Don't rule it out. J.C. Penney Company, which operates numerous* stores in Los Angeles, has hired Ron Johnson away from Apple, where he was credited with being the architect of the Apple Store retail concept. Visitors to, for example, the Glendale Galleria could someday visit Johnson's work for Apple to buy and iPad and then zip over to Penney's to buy...
Well, that's the problem, now isn't it? J.C. Penney now exists in a kind of retail twilight, mixed in with the likes of Macy's, but nowhere near as snazzy as Target (where Johnson used to work) nor as rock-bottom cheap and volume-oriented as Wal-Mart or Costco. It's a department store of old, in recent years forced to rely on a strategy of marking down everything, all the time. This is from Reuters:
Some 72 percent of Penney's $17.8 billion revenue last year came from items discounted at least 50 percent. Johnson said Penney's reliance on discounts may have gotten out of hand. "At some point, you seem desperate," he said.

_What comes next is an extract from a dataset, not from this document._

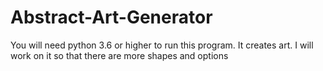 # Abstract-Art-Generator
You will need python 3.6 or higher to run this program.
It creates art.
I will work on it so that there are more shapes and options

Discounts will remain at Penney, but in a different form.
Every first and third Friday of the month it will clear out some merchandise by putting blue tags on certain items. The old practice, by contrast, was to throw items into a discount bin with signs proclaiming "70 percent off."
Johnson told a news conference on Wednesday that in the past 10 years, discounts have risen to 60 percent off on average from 38 percent, while the average amount of money that ends up in Penney's cash registers has fallen.
"The customer knows the right price," Johnson said. "To think you can fool a customer is kind of crazy."